The Art Treasures Palace covered an area of two football fields and had its own railway sidings, landscaping and catering arms. The building had the appearance of three large decorated arches. The central and largest arch allowed access to the Grand Central Hall, which was over 700ft long terminating in a stage for a 60 piece orchestra. Behind the orchestra sat a concert hall organ.
As prominent art historian and visitor, the German, Gustav Friedrich Waagen, wrote: ‘I have never seen a building containing such collected works of art so advantageously lighted as this, while the rooms are airy, and of felicitous proportions.’
Oddly, while visitors weren’t allowed to make notes or sketches, they were allowed to touch the paintings. Modern curators would curl up in a ball at the latter these days. Mills closed and people were brought by train to the exhibition from all across the country, some commentators sourly noting how some of the workers scarcely left the refreshment tents.
The delivery of the Manchester Art Treasures Exhibition from conception, through construction, to demolition was jaw-dropping. This was Victorian energy condensed and delivered in its purest form.
Following on from the success of the Great Exhibition in London in 1851, and subsequent exhibitions in Dublin and Paris, all focusing largely on industry and science, Mancunians proposed an Art Treasures Exhibition. The idea was dreamt up in February 1856, money raised in March, royal approval granted in May, building at Old Trafford began in late summer and by February 1857 the building was completed. 16,000 artworks were in place by May 1857 and the exhibition opened.
During the next 142 days 1.3m people visited, including Queen Victoria and Prince Albert, the King of Belgium, the Queen of the Netherlands, Louis Napoleon, Benjamin Disraeli, William Gladstone, Lord Palmerston, Charles Dickens, Alfred Lord Tennyson, Florence Nightingale, Elizabeth Gaskell, John Ruskin, Karl Marx, Friedrich Engels and Nathaniel Hawthorne.
An unfinished Michelangelo painting (shown above) was christened The Manchester Madonna after its first public display during the exhibition. It now resides at the National Gallery and depicts Madonna, Jesus, St John and angels.
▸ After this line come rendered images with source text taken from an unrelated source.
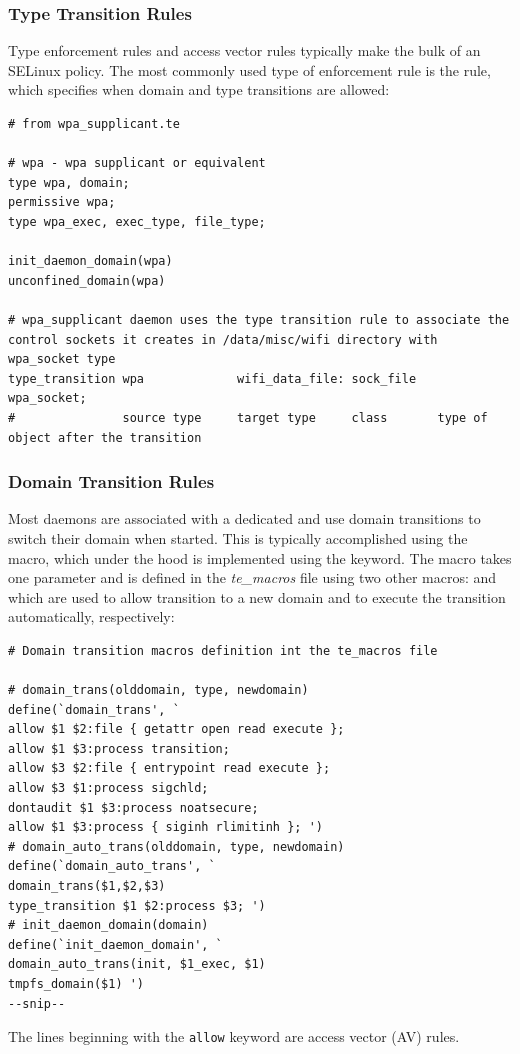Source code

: \subsubsection{Type Transition Rules}

Type enforcement rules and access vector rules typically make the bulk of an SELinux policy. The most commonly used type of enforcement rule is the  rule, which specifies when domain and type transitions are allowed:
\begin{lstlisting}
# from wpa_supplicant.te

# wpa - wpa supplicant or equivalent 
type wpa, domain; 
permissive wpa;
type wpa_exec, exec_type, file_type; 

init_daemon_domain(wpa)
unconfined_domain(wpa)

# wpa_supplicant daemon uses the type transition rule to associate the control sockets it creates in /data/misc/wifi directory with wpa_socket type
type_transition wpa             wifi_data_file: sock_file   wpa_socket;
#               source type     target type     class       type of object after the transition
\end{lstlisting}

\subsubsection{Domain Transition Rules}

Most daemons are associated with a dedicated and use domain transitions to switch their domain when started. This is typically accomplished using the  macro, which under the hood is implemented using the  keyword. The  macro takes one parameter and is defined in the \textit{te\_macros} file using two other macros:  and  which are used to allow transition to a new domain and to execute the transition automatically, respectively:
\begin{lstlisting}
# Domain transition macros definition int the te_macros file

# domain_trans(olddomain, type, newdomain) 
define(`domain_trans', ` 
allow $1 $2:file { getattr open read execute }; 
allow $1 $3:process transition; 
allow $3 $2:file { entrypoint read execute }; 
allow $3 $1:process sigchld; 
dontaudit $1 $3:process noatsecure; 
allow $1 $3:process { siginh rlimitinh }; ')
# domain_auto_trans(olddomain, type, newdomain) 
define(`domain_auto_trans', ` 
domain_trans($1,$2,$3) 
type_transition $1 $2:process $3; ')
# init_daemon_domain(domain) 
define(`init_daemon_domain', ` 
domain_auto_trans(init, $1_exec, $1) 
tmpfs_domain($1) ') 
--snip--
\end{lstlisting}
The lines beginning with the \texttt{allow} keyword are access vector (AV) rules.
For the first time photography was given prominence including a controversial tableaux piece by Oscar Gustav Rejlander called The Two Ways of Life (shown below). This depicted a pair of young men being offered advice from a patriarchal figure. On one side lie sinful pleasures including lots of topless women and on the other side are virtuous pleasures including reading a good book. It was scandalous at the time but when Queen Victoria bought a copy for Prince Albert the indecency tag faded.
By September the show was over. Within months nothing was left, the vast building had been demolished and dismantled, its 650 tons of cast iron, 600 tons of wrought iron, 65,000 square feet of glass and 1.5 million bricks recycled. The organisers and sponsors of the exhibition, all from Manchester postal addresses, made a small profit of £304 which was used for charitable purposes.
The London-based Art Journal praised the exhibition but couldn’t help a snobby dig at the city which had delivered the huge event. It wrote: ‘That Manchester should propose such an exhibition was surprising enough; but how much greater was the marvel that such an exhibition as was actually formed, should have established itself at Manchester!’
Fortunately another metropolitan magazine the Athenaeum was more accurate. ‘Before we can become creators we must educate a race of appreciators who will admire and buy. Nineteenth-century Art has broken from the patron’s drawing room, and appeals to the crowd. The Manchester Exhibition is a vast epitome of Art, ancient and modern – the best of its kind ever attempted.’